### [PROBLEM STATEMENT]
Go through the data below. List every line that holds the word "optional".

### [INFORMATION SUPPLIED]
[Start of Attachment]

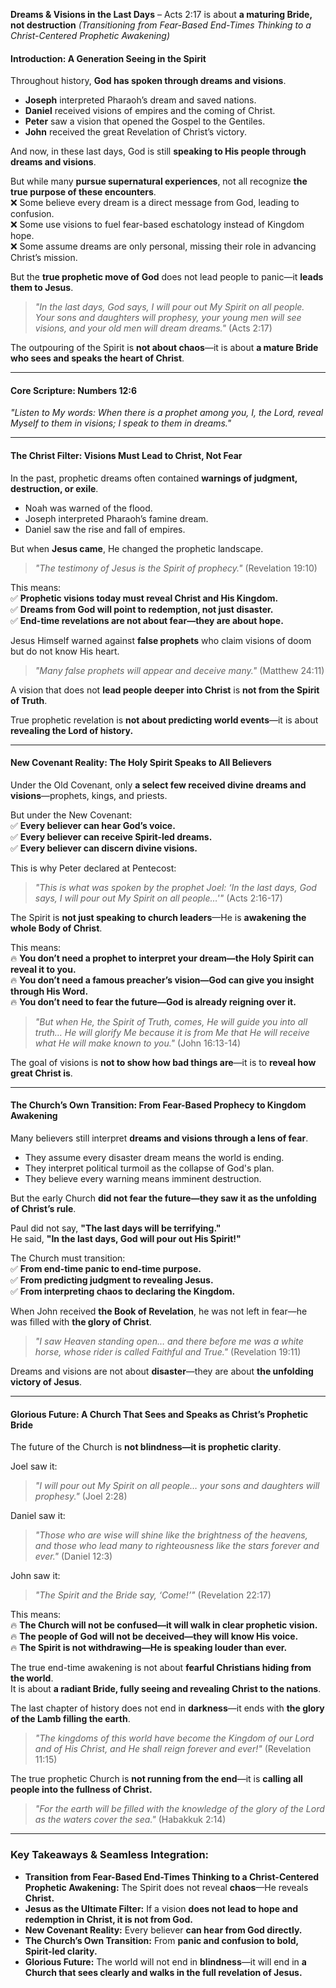 **Dreams & Visions in the Last Days** – Acts 2:17 is about **a maturing Bride, not destruction**
_(Transitioning from Fear-Based End-Times Thinking to a Christ-Centered Prophetic Awakening)_

#### **Introduction: A Generation Seeing in the Spirit**

Throughout history, **God has spoken through dreams and visions**.

- **Joseph** interpreted Pharaoh’s dream and saved nations.
- **Daniel** received visions of empires and the coming of Christ.
- **Peter** saw a vision that opened the Gospel to the Gentiles.
- **John** received the great Revelation of Christ’s victory.

And now, in these last days, God is still **speaking to His people through dreams and visions**.

But while many **pursue supernatural experiences**, not all recognize **the true purpose of these encounters**.  
❌ Some believe every dream is a direct message from God, leading to confusion.  
❌ Some use visions to fuel fear-based eschatology instead of Kingdom hope.  
❌ Some assume dreams are only personal, missing their role in advancing Christ’s mission.

But the **true prophetic move of God** does not lead people to panic—it **leads them to Jesus**.

> _"In the last days, God says, I will pour out My Spirit on all people. Your sons and daughters will prophesy, your young men will see visions, and your old men will dream dreams."_ (Acts 2:17)

The outpouring of the Spirit is **not about chaos**—it is about **a mature Bride who sees and speaks the heart of Christ**.

---

#### **Core Scripture: Numbers 12:6**

_"Listen to My words: When there is a prophet among you, I, the Lord, reveal Myself to them in visions; I speak to them in dreams."_

---

#### **The Christ Filter: Visions Must Lead to Christ, Not Fear**

In the past, prophetic dreams often contained **warnings of judgment, destruction, or exile**.

- Noah was warned of the flood.
- Joseph interpreted Pharaoh’s famine dream.
- Daniel saw the rise and fall of empires.

But when **Jesus came**, He changed the prophetic landscape.

> _"The testimony of Jesus is the Spirit of prophecy."_ (Revelation 19:10)

This means:  
✅ **Prophetic visions today must reveal Christ and His Kingdom.**  
✅ **Dreams from God will point to redemption, not just disaster.**  
✅ **End-time revelations are not about fear—they are about hope.**

Jesus Himself warned against **false prophets** who claim visions of doom but do not know His heart.

> _"Many false prophets will appear and deceive many."_ (Matthew 24:11)

A vision that does not **lead people deeper into Christ** is **not from the Spirit of Truth**.

True prophetic revelation is **not about predicting world events**—it is about **revealing the Lord of history.**

---

#### **New Covenant Reality: The Holy Spirit Speaks to All Believers**

Under the Old Covenant, only **a select few received divine dreams and visions**—prophets, kings, and priests.

But under the New Covenant:  
✅ **Every believer can hear God’s voice.**  
✅ **Every believer can receive Spirit-led dreams.**  
✅ **Every believer can discern divine visions.**

This is why Peter declared at Pentecost:

> _"This is what was spoken by the prophet Joel: ‘In the last days, God says, I will pour out My Spirit on all people…'"_ (Acts 2:16-17)

The Spirit is **not just speaking to church leaders**—He is **awakening the whole Body of Christ**.

This means:  
🔥 **You don’t need a prophet to interpret your dream—the Holy Spirit can reveal it to you.**  
🔥 **You don’t need a famous preacher’s vision—God can give you insight through His Word.**  
🔥 **You don’t need to fear the future—God is already reigning over it.**

> _"But when He, the Spirit of Truth, comes, He will guide you into all truth… He will glorify Me because it is from Me that He will receive what He will make known to you."_ (John 16:13-14)

The goal of visions is **not to show how bad things are**—it is to **reveal how great Christ is**.

---

#### **The Church’s Own Transition: From Fear-Based Prophecy to Kingdom Awakening**

Many believers still interpret **dreams and visions through a lens of fear**.

- They assume every disaster dream means the world is ending.
- They interpret political turmoil as the collapse of God's plan.
- They believe every warning means imminent destruction.

But the early Church **did not fear the future—they saw it as the unfolding of Christ’s rule**.

Paul did not say, **"The last days will be terrifying."**  
He said, **"In the last days, God will pour out His Spirit!"**

The Church must transition:  
✅ **From end-time panic to end-time purpose.**  
✅ **From predicting judgment to revealing Jesus.**  
✅ **From interpreting chaos to declaring the Kingdom.**

When John received **the Book of Revelation**, he was not left in fear—he was filled with **the glory of Christ**.

> _"I saw Heaven standing open… and there before me was a white horse, whose rider is called Faithful and True."_ (Revelation 19:11)

Dreams and visions are not about **disaster**—they are about **the unfolding victory of Jesus**.

---

#### **Glorious Future: A Church That Sees and Speaks as Christ’s Prophetic Bride**

The future of the Church is **not blindness—it is prophetic clarity**.

Joel saw it:

> _"I will pour out My Spirit on all people… your sons and daughters will prophesy."_ (Joel 2:28)

Daniel saw it:

> _"Those who are wise will shine like the brightness of the heavens, and those who lead many to righteousness like the stars forever and ever."_ (Daniel 12:3)

John saw it:

> _"The Spirit and the Bride say, ‘Come!’"_ (Revelation 22:17)

This means:  
🔥 **The Church will not be confused—it will walk in clear prophetic vision.**  
🔥 **The people of God will not be deceived—they will know His voice.**  
🔥 **The Spirit is not withdrawing—He is speaking louder than ever.**

The true end-time awakening is not about **fearful Christians hiding from the world**.  
It is about **a radiant Bride, fully seeing and revealing Christ to the nations**.

The last chapter of history does not end in **darkness**—it ends with **the glory of the Lamb filling the earth**.

> _"The kingdoms of this world have become the Kingdom of our Lord and of His Christ, and He shall reign forever and ever!"_ (Revelation 11:15)

The true prophetic Church is **not running from the end**—it is **calling all people into the fullness of Christ.**

> _"For the earth will be filled with the knowledge of the glory of the Lord as the waters cover the sea."_ (Habakkuk 2:14)

---

### **Key Takeaways & Seamless Integration:**

- **Transition from Fear-Based End-Times Thinking to a Christ-Centered Prophetic Awakening:** The Spirit does not reveal **chaos**—He reveals **Christ.**
- **Jesus as the Ultimate Filter:** If a vision **does not lead to hope and redemption in Christ, it is not from God.**
- **New Covenant Reality:** Every believer **can hear from God directly.**
- **The Church’s Own Transition:** From **panic and confusion to bold, Spirit-led clarity.**
- **Glorious Future:** The world will not end in **blindness**—it will end in **a Church that sees clearly and walks in the full revelation of Jesus.**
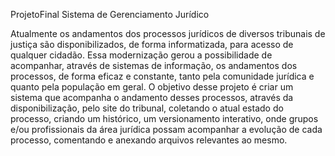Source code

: ProjetoFinal
Sistema de Gerenciamento Jurídico

Atualmente os andamentos dos processos jurídicos de diversos tribunais de justiça são disponibilizados, de forma informatizada, para acesso de qualquer cidadão. Essa modernização gerou a possibilidade de acompanhar, através de sistemas de informação, os andamentos dos processos, de forma eficaz e constante, tanto pela comunidade jurídica e quanto pela população em geral. O objetivo desse projeto é criar um sistema que acompanha o andamento desses processos, através da disponibilização, pelo site do tribunal, coletando o atual estado do processo, criando um histórico, um versionamento interativo, onde grupos e/ou profissionais da área jurídica possam acompanhar a evolução de cada processo, comentando e anexando arquivos relevantes ao mesmo.
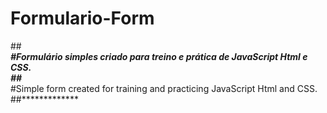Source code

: # Formulario-Form
##*************<br />
#Formulário simples criado para treino e prática de JavaScript Html e CSS.<br />
##*************<br />
#Simple form created for training and practicing JavaScript Html and CSS.<br />
##*************
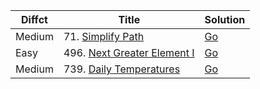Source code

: | Diffct | Title                        | Solution                                                                 |
| ------ | ---------------------------- | ------------------------------------------------------------------------ |
| Medium | 71. [Simplify Path](https://leetcode.com/problems/simplify-path/)                    | [Go](71.simplify-path.go)             |
| Easy   | 496. [Next Greater Element I](https://leetcode.com/problems/next-greater-element-i/) | [Go](496.next-greater-element-i.go)   |
| Medium | 739. [Daily Temperatures](https://leetcode.com/problems/daily-temperatures/)         | [Go](739.daily-temperatures.go)       |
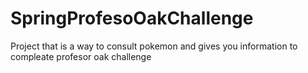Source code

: # SpringProfesoOakChallenge
Project that is a way to consult pokemon and gives you information to compleate profesor oak challenge

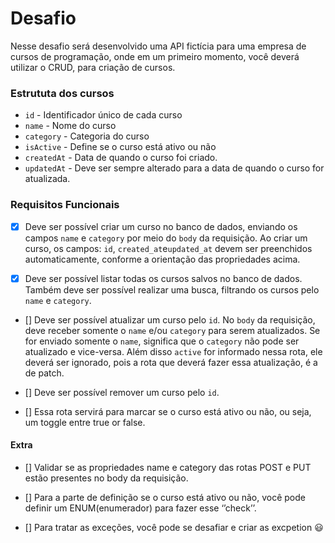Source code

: # Desafio

Nesse desafio será desenvolvido uma API fictícia para uma empresa de cursos de programação, onde em um primeiro momento, você deverá utilizar o CRUD, para criação de cursos.

### Estrututa dos cursos

- `id` - Identificador único de cada curso
- `name` - Nome do curso
- `category` - Categoria do curso
- `isActive` - Define se o curso está ativo ou não
- `createdAt` - Data de quando o curso foi criado.
- `updatedAt` - Deve ser sempre alterado para a data de quando o curso for atualizada.

### Requisitos Funcionais

- [x] Deve ser possível criar um curso no banco de dados, enviando os campos `name` e `category` por meio do `body` da requisição.
      Ao criar um curso, os campos: `id`, `created_at`e`updated_at` devem ser preenchidos automaticamente, conforme a orientação das propriedades acima.

- [x] Deve ser possível listar todas os cursos salvos no banco de dados.
      Também deve ser possível realizar uma busca, filtrando os cursos pelo `name` e `category`.

- [] Deve ser possível atualizar um curso pelo `id`.
  No `body` da requisição, deve receber somente o `name` e/ou `category` para serem atualizados.
  Se for enviado somente o `name`, significa que o `category` não pode ser atualizado e vice-versa. Além disso `active` for informado nessa rota, ele deverá ser ignorado, pois a rota que deverá fazer essa atualização, é a de patch.

- [] Deve ser possível remover um curso pelo `id`.

- [] Essa rota servirá para marcar se o curso está ativo ou não, ou seja, um toggle entre true or false.

#### Extra

- [] Validar se as propriedades name e category das rotas POST e PUT estão presentes no body da requisição.

- [] Para a parte de definição se o curso está ativo ou não, você pode definir um ENUM(enumerador) para fazer esse ‘’check’’.

- [] Para tratar as exceções, você pode se desafiar e criar as excpetion 😃

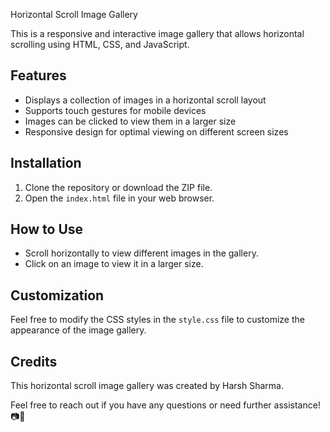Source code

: Horizontal Scroll Image Gallery

This is a responsive and interactive image gallery that allows horizontal scrolling using HTML, CSS, and JavaScript.

## Features

- Displays a collection of images in a horizontal scroll layout
- Supports touch gestures for mobile devices
- Images can be clicked to view them in a larger size
- Responsive design for optimal viewing on different screen sizes

## Installation

1. Clone the repository or download the ZIP file.
2. Open the `index.html` file in your web browser.

## How to Use

- Scroll horizontally to view different images in the gallery.
- Click on an image to view it in a larger size.

## Customization

Feel free to modify the CSS styles in the `style.css` file to customize the appearance of the image gallery.

## Credits

This horizontal scroll image gallery was created by Harsh Sharma.

Feel free to reach out if you have any questions or need further assistance! 📷🌟
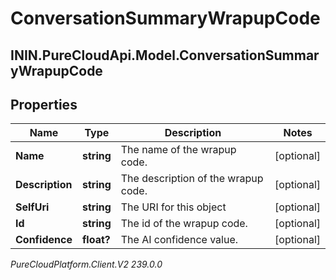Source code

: # ConversationSummaryWrapupCode

## ININ.PureCloudApi.Model.ConversationSummaryWrapupCode

## Properties

|Name | Type | Description | Notes|
|------------ | ------------- | ------------- | -------------|
| **Name** | **string** | The name of the wrapup code. | [optional] |
| **Description** | **string** | The description of the wrapup code. | [optional] |
| **SelfUri** | **string** | The URI for this object | [optional] |
| **Id** | **string** | The id of the wrapup code. | [optional] |
| **Confidence** | **float?** | The AI confidence value. | [optional] |



_PureCloudPlatform.Client.V2 239.0.0_

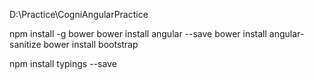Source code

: D:\Practice\CogniAngularPractice

npm install -g bower
bower install angular --save
bower install angular-sanitize
bower install bootstrap

npm install typings --save






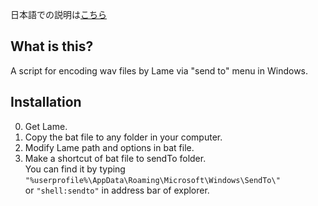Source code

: 日本語での説明は[こちら](README_ja.md)

## What is this?
A script for encoding wav files by Lame via "send to" menu in Windows.

## Installation
0. Get Lame.
1. Copy the bat file to any folder in your computer.
2. Modify Lame path and options in bat file.
3. Make a shortcut of bat file to sendTo folder.<br>
    You can find it by typing `"%userprofile%\AppData\Roaming\Microsoft\Windows\SendTo\"`<br>
    or `"shell:sendto"` in address bar of explorer.

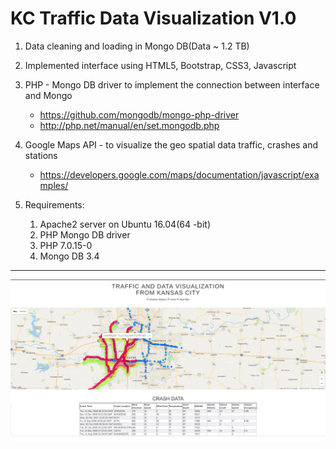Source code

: # KC Traffic Data Visualization V1.0 #

1. Data cleaning and loading in Mongo DB(Data ~ 1.2 TB)

2. Implemented interface using HTML5, Bootstrap, CSS3, Javascript

3. PHP - Mongo DB driver to implement the connection between interface and Mongo
	- https://github.com/mongodb/mongo-php-driver
	- http://php.net/manual/en/set.mongodb.php

4. Google Maps API - to visualize the geo spatial data traffic, crashes and stations
	- https://developers.google.com/maps/documentation/javascript/examples/

5. Requirements:
	
	1. Apache2 server on Ubuntu 16.04(64 -bit)
	2. PHP Mongo DB driver
	3. PHP 7.0.15-0
	4. Mongo DB 3.4

- - - -
![alt text][screenshot]

[screenshot]: https://github.com/disssid/trafficked/blob/master/screenshots/KCTrafficData.png
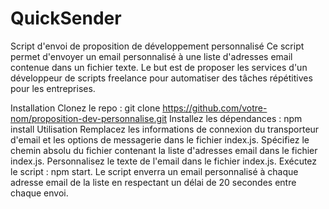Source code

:# QuickSender

Script d'envoi de proposition de développement personnalisé
Ce script permet d'envoyer un email personnalisé à une liste d'adresses email contenue dans un fichier texte. Le but est de proposer les services d'un développeur de scripts freelance pour automatiser des tâches répétitives pour les entreprises.

Installation
Clonez le repo : git clone https://github.com/votre-nom/proposition-dev-personnalise.git
Installez les dépendances : npm install
Utilisation
Remplacez les informations de connexion du transporteur d'email et les options de messagerie dans le fichier index.js.
Spécifiez le chemin absolu du fichier contenant la liste d'adresses email dans le fichier index.js.
Personnalisez le texte de l'email dans le fichier index.js.
Exécutez le script : npm start.
Le script enverra un email personnalisé à chaque adresse email de la liste en respectant un délai de 20 secondes entre chaque envoi.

[End of Attachment]

### [EXPECTED OUTPUT]
| **Name** | **string** | The name of the wrapup code. | [optional] |
| **Description** | **string** | The description of the wrapup code. | [optional] |
| **SelfUri** | **string** | The URI for this object | [optional] |
| **Id** | **string** | The id of the wrapup code. | [optional] |
| **Confidence** | **float?** | The AI confidence value. | [optional] |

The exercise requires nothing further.